I Have a Orin Nano Devkit booting from the NVMe with AB booting enabled:
I have an APP and APP_b rootfs on NVMe p1 and p2:
I am able to change my active slot with the
nvbootctrl command from slot
a to
b and when I reboot it boots to APP_b on nvme0n1p2 as expected.
I change my active slot back to slot a and reboot to revert back to the way I want it. I remove the NVMe and erase all of the APP partition nvme0n1p. I want to prove that AB boot redundancy works in a worse case scenario if APP partition gets corrupted. I insert it back in the Jetson but it seems to hang and never try’s to attempt to boot to the backup APP_b on nvme0n1p2 even after multiple power cycles.

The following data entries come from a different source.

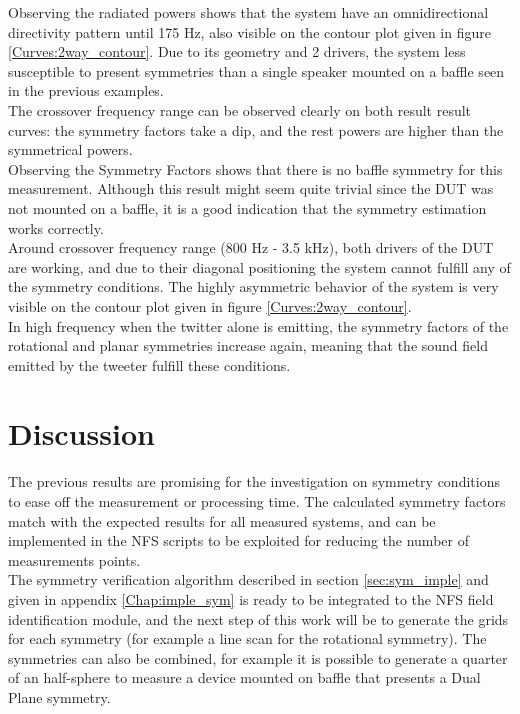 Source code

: \documentclass{report}
\begin{document}
\vspace{0.4cm}

Observing the radiated powers shows that the system have an omnidirectional directivity pattern until 175 Hz, also visible on the contour plot given in figure \ref{Curves:2way_contour}. Due to its geometry and 2 drivers, the system less susceptible to present symmetries than a single speaker mounted on a baffle seen in the previous examples.\\
The crossover frequency range can be observed clearly on both result result curves: the symmetry factors take a dip, and the rest powers are higher than the symmetrical powers. \\

Observing the Symmetry Factors shows that there is no baffle symmetry for this measurement. Although this result might seem quite trivial since the DUT was not mounted on a baffle, it is a good indication that the symmetry estimation works correctly. \\
Around crossover frequency range (800 Hz - 3.5 kHz), both drivers of the DUT are working, and due to their diagonal positioning the system cannot fulfill any of the symmetry conditions. The highly asymmetric behavior of the system is very visible on the contour plot given in figure \ref{Curves:2way_contour}. \\
In high frequency when the twitter alone is emitting, the symmetry factors of the rotational and planar symmetries increase again, meaning that the sound field emitted by the tweeter fulfill these conditions. 

\section{Discussion}

The previous results are promising for the investigation on symmetry conditions to ease off the measurement or processing time. The calculated symmetry factors match with the expected results for all measured systems, and can be implemented in the NFS scripts to be exploited for reducing the number of measurements points. \\

The symmetry verification algorithm described in section \ref{sec:sym_imple} and given in appendix \ref{Chap:imple_sym} is ready to be integrated to the NFS field identification module, and the next step of this work will be to generate the grids for each symmetry (for example a line scan for the rotational symmetry). The symmetries can also be combined, for example it is possible to generate a quarter of an half-sphere to measure a device mounted on baffle that presents a Dual Plane symmetry. 
\end{document}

I have been following the instructions from: Root File System — NVIDIA Jetson Linux Developer Guide 1 documentation and not sure if i’m missing something
hello matt.read,
you may also gather the complete serial console logs for understanding what happened.
Hi Jerry,
Here is my serial log and also my flash logs. The Serial log shows the boot up when APP (nvme0np1) has been reformatted to an empty ext4 partition.
serial_boot_log.txt (69.3 KB)
full_flash_log.txt (331.3 KB)
initrdlog_flash_3-1_0_20240726-101731.txt (51.0 KB)
From the serial log there seems to be a Kernel panic
Just to add onto my previous post I have left the UEFI settings as default:
kernel images are read from rootfs, and kernel DTB is read from the UEFI bootloader partition in QSPI
hello matt.read,
as you can see in the Rootfs Selection section.
Bootloader slot and Rootfs slot are configured together.
you’ve corrupted APP partition per your test approach,
so, you should also switch Bootloader B to be always boots with Rootfs B (APP_b).
Hi Jerry
Thanks for your response, I am a little confused, what do you mean by “switch Bootloader B to be always boots with Rootfs B (APP_b)”. I thought if Boot slot A fails, Bootloader B to boot with Rootfs B (APP_b) is the default behavior after flashing with the “ROOTFS_AB=1” flag. Have I missed something in the AB boot setup?
After formatting the APP to be empty I am able to stop the kernel panic by going into the UEIF L4T setup and changing A to UNBOOTABLE:

The System then boots to boot slot b. The issue is I thought AB booting would detect the problem with boot slot a and then automatically switch to the other slot after the default 3 retry attempts?
hello matt.read,
BTW, we’re able to reproduce the same failure on Orin Nano/ Jetpack-6.0 GA/ l4t-r36.3.0
please configure boot option in UEFI to set RootFS slot-A as unbootable as temporary workaround.
let me arrange resources for investigation.
Hi Jerry,
Thank you for your update regarding the reproduction of the same failure mode on the Orin Nano on your end.
I would like to emphasize that we utilise the Jetson Orin Nano in our remote embedded systems, which require robust boot redundancy. This feature is critical for ensuring the reliability and uptime of our deployments in various remote locations.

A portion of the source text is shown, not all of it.